Use Case: DTG helps diagnose why episodes fail. Low DTG suggests the policy needs better precision, while high DTG indicates fundamental navigation issues.

Running Evaluation#

Use the evaluate API to compute all metrics:

import urbanverse as uv

# Load your trained policy
policy = uv.navigation.il.load_bc_policy(
    checkpoint_path="outputs/bc_coco_policy/checkpoints/best.pt",
    robot_type="coco_wheeled",
)

# Evaluate on test scenes
results = uv.navigation.il.evaluate(
    policy=policy,
    scene_paths=[
        "/path/to/CraftBench/scene_001/scene.usd",
        "/path/to/CraftBench/scene_002/scene.usd",
    ],
    robot_type="coco_wheeled",
    num_episodes=100,  # More episodes = more reliable statistics
    max_episode_steps=300,
)

# Access individual metrics
success_rate = results['SR']
route_completion = results['RC']
collision_times = results['CT']
distance_to_goal = results['DTG']

# Access detailed episode information
episode_lengths = results['episode_lengths']  # List of episode lengths
outcomes = results['outcomes']                # List of outcomes

Evaluation Scenarios#

In-Distribution Evaluation Evaluate on scenes similar to those used for training: - Same city layouts (e.g., train on CapeTown, test on different CapeTown scenes) - Expected: Higher success rates (50-70%) - Use case: Validate that the policy learned from demonstrations

Out-of-Distribution Evaluation Evaluate on scenes different from training: - Different cities (e.g., train on CapeTown, test on Tokyo) - Expected: Lower success rates (30-50%) - Use case: Test generalization capabilities

CraftBench Evaluation Evaluate on artist-crafted test scenes: - High-fidelity, professionally designed scenes - Expected: Lower success rates (20-40%) due to domain gap - Use case: Final policy assessment and benchmarking

Interpreting Results#

Good BC Policy Performance: - SR > 0.5 on similar scenes - RC > 0.7 (policy makes good progress) - CT < 2.0 (relatively safe navigation) - DTG < 3.0 m for failed episodes (gets close to goals)
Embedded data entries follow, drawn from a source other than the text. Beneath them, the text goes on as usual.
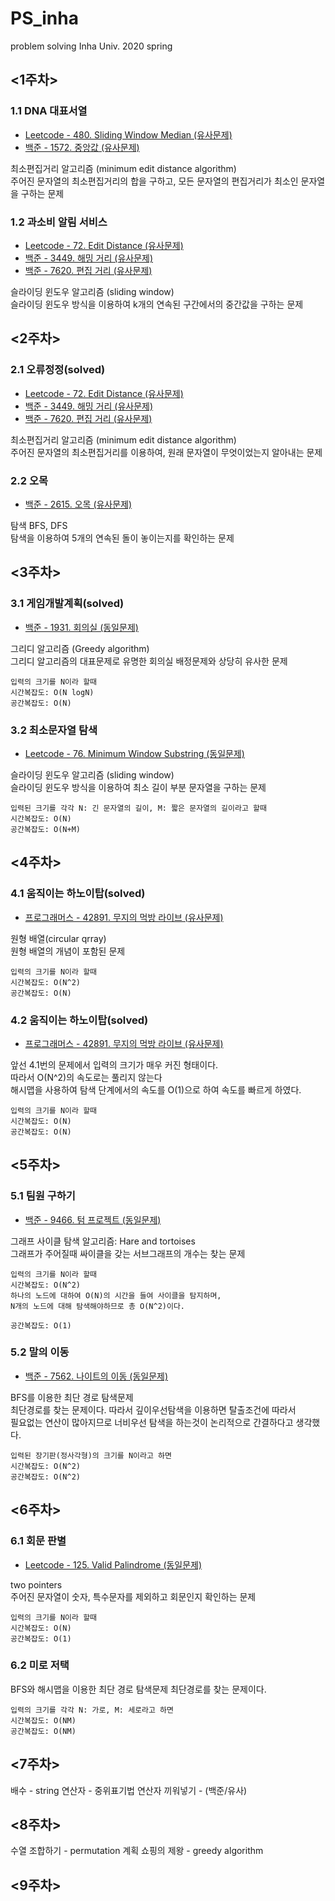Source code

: # PS_inha
problem solving Inha Univ. 2020 spring  

## <1주차>
### 1.1 DNA 대표서열

* <a href="https://leetcode.com/problems/sliding-window-median/">Leetcode - 480. Sliding Window Median (유사문제)</a>  
* <a href="https://www.acmicpc.net/problem/1572">백준 - 1572. 중앙값 (유사문제)</a> 

최소편집거리 알고리즘 (minimum edit distance algorithm)  
주어진 문자열의 최소편집거리의 합을 구하고, 모든 문자열의 편집거리가 최소인 문자열을 구하는 문제  

  
### 1.2 과소비 알림 서비스

* <a href="https://leetcode.com/problems/edit-distance/">Leetcode - 72. Edit Distance  (유사문제)</a>  
* <a href="https://www.acmicpc.net/problem/3449">백준 - 3449. 해밍 거리 (유사문제)</a>  
* <a href="https://www.acmicpc.net/problem/7620">백준 - 7620. 편집 거리 (유사문제)</a>  

슬라이딩 윈도우 알고리즘 (sliding window)  
슬라이딩 윈도우 방식을 이용하여 k개의 연속된 구간에서의 중간값을 구하는 문제
 

## <2주차>
### 2.1 오류정정(solved)

* <a href="https://leetcode.com/problems/edit-distance/">Leetcode - 72. Edit Distance  (유사문제)</a>  
* <a href="https://www.acmicpc.net/problem/3449">백준 - 3449. 해밍 거리 (유사문제)</a>  
* <a href="https://www.acmicpc.net/problem/7620">백준 - 7620. 편집 거리 (유사문제)</a>  

최소편집거리 알고리즘 (minimum edit distance algorithm)  
주어진 문자열의 최소편집거리를 이용하여, 원래 문자열이 무엇이었는지 알아내는 문제  

### 2.2 오목  
* <a href="https://www.acmicpc.net/problem/2615">백준 - 2615. 오목 (유사문제)</a>     

탐색 BFS, DFS  
탐색을 이용하여 5개의 연속된 돌이 놓이는지를 확인하는 문제  


## <3주차>
### 3.1 게임개발계획(solved)
    
* <a href="https://www.acmicpc.net/problem/1931">백준 - 1931. 회의실 (동일문제)</a>     

그리디 알고리즘 (Greedy algorithm)  
그리디 알고리즘의 대표문제로 유명한 회의실 배정문제와 상당히 유사한 문제  

	입력의 크기를 N이라 할때  
	시간복잡도: O(N logN)  
	공간복잡도: O(N)  


### 3.2 최소문자열 탐색  
* <a href="https://leetcode.com/problems/minimum-window-substring/">Leetcode - 76. Minimum Window Substring (동일문제)</a>  
  
슬라이딩 윈도우 알고리즘 (sliding window)  
슬라이딩 윈도우 방식을 이용하여 최소 길이 부분 문자열을 구하는 문제  

	입력된 크기를 각각 N: 긴 문자열의 길이, M: 짧은 문자열의 길이라고 할때
	시간복잡도: O(N)
	공간복잡도: O(N+M)


## <4주차>
### 4.1 움직이는 하노이탑(solved)

* <a href="https://programmers.co.kr/learn/courses/30/lessons/42891">프로그래머스 - 42891. 무지의 먹방 라이브 (유사문제)</a> 

원형 배열(circular qrray)  
원형 배열의 개념이 포함된 문제  

	입력의 크기를 N이라 할때
	시간복잡도: O(N^2)
	공간복잡도: O(N)

### 4.2 움직이는 하노이탑(solved)

* <a href="https://programmers.co.kr/learn/courses/30/lessons/42891">프로그래머스 - 42891. 무지의 먹방 라이브 (유사문제)</a> 

앞선 4.1번의 문제에서 입력의 크기가 매우 커진 형태이다.  
따라서 O(N^2)의 속도로는 풀리지 않는다  
해시맵을 사용하여 탐색 단계에서의 속도를 O(1)으로 하여 속도를 빠르게 하였다.  

	입력의 크기를 N이라 할때
	시간복잡도: O(N)
	공간복잡도: O(N)


## <5주차>
### 5.1 팀원 구하기

* <a href="https://www.acmicpc.net/problem/9466">백준 - 9466. 텀 프로젝트 (동일문제)</a> 

그래프 사이클 탐색 알고리즘: Hare and tortoises  
그래프가 주어질때 싸이클을 갖는 서브그래프의 개수는 찾는 문제  

	입력의 크기를 N이라 할때 
	시간복잡도: O(N^2)  
	하나의 노드에 대하여 O(N)의 시간을 들여 사이클을 탐지하며, 
	N개의 노드에 대해 탐색해야하므로 총 O(N^2)이다.

	공간복잡도: O(1)

### 5.2 말의 이동

* <a href="https://www.acmicpc.net/problem/7562">백준 - 7562. 나이트의 이동 (동일문제)</a> 

BFS를 이용한 최단 경로 탐색문제  
최단경로를 찾는 문제이다. 따라서 깊이우선탐색을 이용하면 탈출조건에 따라서  
필요없는 연산이 많아지므로 너비우선 탐색을 하는것이 논리적으로 간결하다고 생각했다.  

	입력된 장기판(정사각형)의 크기를 N이라고 하면
	시간복잡도: O(N^2)
	공간복잡도: O(N^2)
	
## <6주차>

### 6.1 회문 판별

* <a href="https://leetcode.com/problems/valid-palindrome/">Leetcode - 125. Valid Palindrome (동일문제)</a> 

two pointers  
주어진 문자열이 숫자, 특수문자를 제외하고 회문인지 확인하는 문제

	입력의 크기를 N이라 할때
	시간복잡도: O(N)
	공간복잡도: O(1)

### 6.2 미로 저택
BFS와 해시맵을 이용한 최단 경로 탐색문제
최단경로를 찾는 문제이다.  

	입력의 크기를 각각 N: 가로, M: 세로라고 하면
	시간복잡도: O(NM)
	공간복잡도: O(NM)


## <7주차>
배수 - string
연산자 - 중위표기법
        연산자 끼워넣기 - (백준/유사)

## <8주차>
수열 조합하기 - permutation
계획 쇼핑의 제왕 - greedy algorithm

## <9주차>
Signs of Overfitting: - High SR on training scenes but low SR on test scenes - Large performance gap between similar and different scenes - Solution: Collect more diverse demonstrations, use data augmentation

Signs of Underfitting: - Low SR across all scenes - High DTG (policy doesn’t make progress toward goals) - Solution: Collect more demonstrations, train for more epochs, check data quality

Common Issues and Solutions:

Common BC Training Issues and Solutions#

Issue

Symptom

Solution

Insufficient data

Low SR, high variance

Collect more demonstrations (50+ episodes)

Poor demonstrations

Low SR, high CT

Improve teleoperation quality, filter bad episodes

Overfitting

Large train/test gap

Add data augmentation, collect diverse scenes

Action mismatch

Policy outputs invalid actions

Verify action format matches robot type

Advanced Evaluation#

Per-Scene Analysis:

Evaluate on individual scenes to identify which scenarios are challenging:

scene_results = {}
for scene_path in test_scenes:
    results = uv.navigation.il.evaluate(
        policy=policy,
        scene_paths=[scene_path],  # Single scene
        robot_type="coco_wheeled",
        num_episodes=20,
    )
    scene_results[scene_path] = results['SR']
    print(f"{scene_path}: SR = {results['SR']:.2%}")

Failure Mode Analysis:

Examine episode outcomes to understand failure patterns:

results = uv.navigation.il.evaluate(...)

outcomes = results['outcomes']
num_success = outcomes.count('success')
num_collision = outcomes.count('collision')
num_timeout = outcomes.count('timeout')

print(f"Success: {num_success}, Collision: {num_collision}, Timeout: {num_timeout}")

Comparison with Expert:

Compare BC policy performance to expert demonstrations:

# Expert performance (from demonstrations)
expert_sr = 0.95  # Expert typically succeeds

# BC policy performance
bc_results = uv.navigation.il.evaluate(...)
bc_sr = bc_results['SR']

print(f"Expert SR: {expert_sr:.2%}")
print(f"BC Policy SR: {bc_sr:.2%}")
print(f"Performance gap: {(expert_sr - bc_sr):.2%}")

A typical performance gap is 20-40%: BC policies learn from demonstrations but don’t always match expert performance, especially in challenging scenarios.

The evaluation metrics provide comprehensive insight into policy performance, helping you identify strengths, weaknesses, and areas for improvement in your behavior cloning pipeline.